• _WHAT IS NEEDED_:
Within the entries that follow, show each line where the word "assist" occurs.

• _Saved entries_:
________
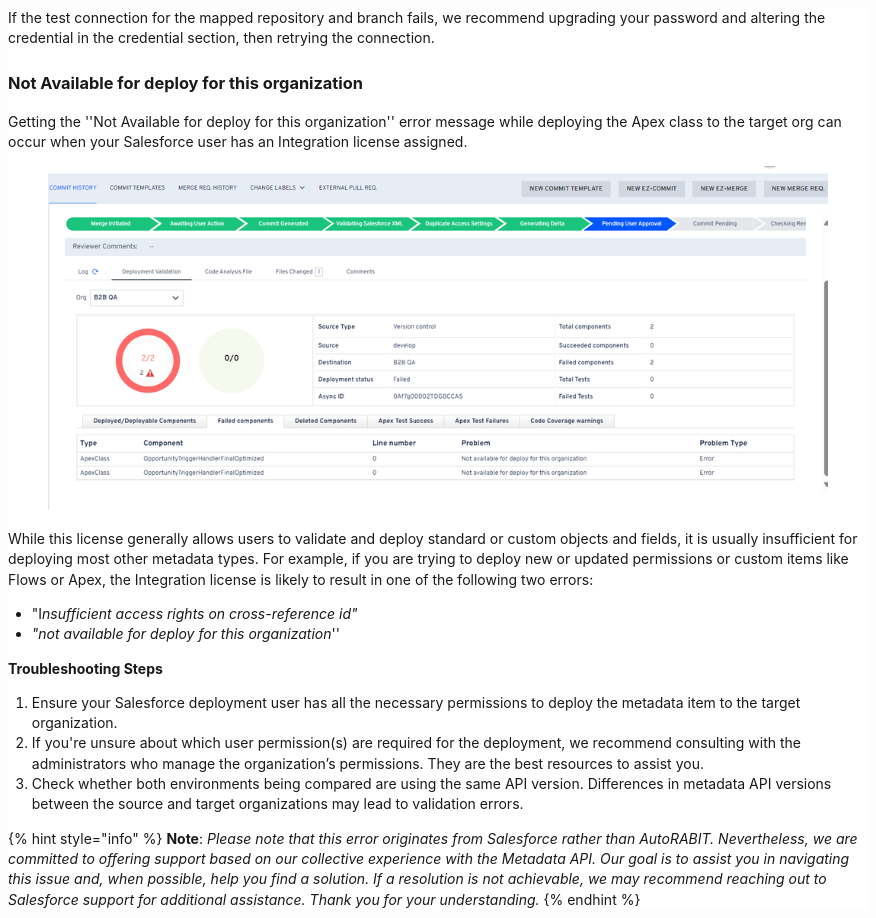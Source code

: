If the test connection for the mapped repository and branch fails, we recommend upgrading your password and altering the credential in the credential section, then retrying the connection.

### Not Available for deploy for this organization

Getting the ''Not Available for deploy for this organization'' error message while deploying the Apex class to the target org can occur when your Salesforce user has an Integration license assigned.

<figure><img src="../../../../.gitbook/assets/image (1750).png" alt=""><figcaption></figcaption></figure>

While this license generally allows users to validate and deploy standard or custom objects and fields, it is usually insufficient for deploying most other metadata types. For example, if you are trying to deploy new or updated permissions or custom items like Flows or Apex, the Integration license is likely to result in one of the following two errors:

* &#x20;"&#x49;_&#x6E;sufficient access rights on cross-reference id"_
* &#x20;_"not available for deploy for this organization_''

**Troubleshooting Steps**

1. Ensure your Salesforce deployment user has all the necessary permissions to deploy the metadata item to the target organization.
2. If you're unsure about which user permission(s) are required for the deployment, we recommend consulting with the administrators who manage the organization’s permissions. They are the best resources to assist you.
3. Check whether both environments being compared are using the same API version. Differences in metadata API versions between the source and target organizations may lead to validation errors.

{% hint style="info" %}
**Note**: _Please note that this error originates from Salesforce rather than AutoRABIT. Nevertheless, we are committed to offering support based on our collective experience with the Metadata API. Our goal is to assist you in navigating this issue and, when possible, help you find a solution. If a resolution is not achievable, we may recommend reaching out to Salesforce support for additional assistance. Thank you for your understanding._
{% endhint %}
________
• _TASK SOLUTION_:
2. If you're unsure about which user permission(s) are required for the deployment, we recommend consulting with the administrators who manage the organization’s permissions. They are the best resources to assist you.
**Note**: _Please note that this error originates from Salesforce rather than AutoRABIT. Nevertheless, we are committed to offering support based on our collective experience with the Metadata API. Our goal is to assist you in navigating this issue and, when possible, help you find a solution. If a resolution is not achievable, we may recommend reaching out to Salesforce support for additional assistance. Thank you for your understanding._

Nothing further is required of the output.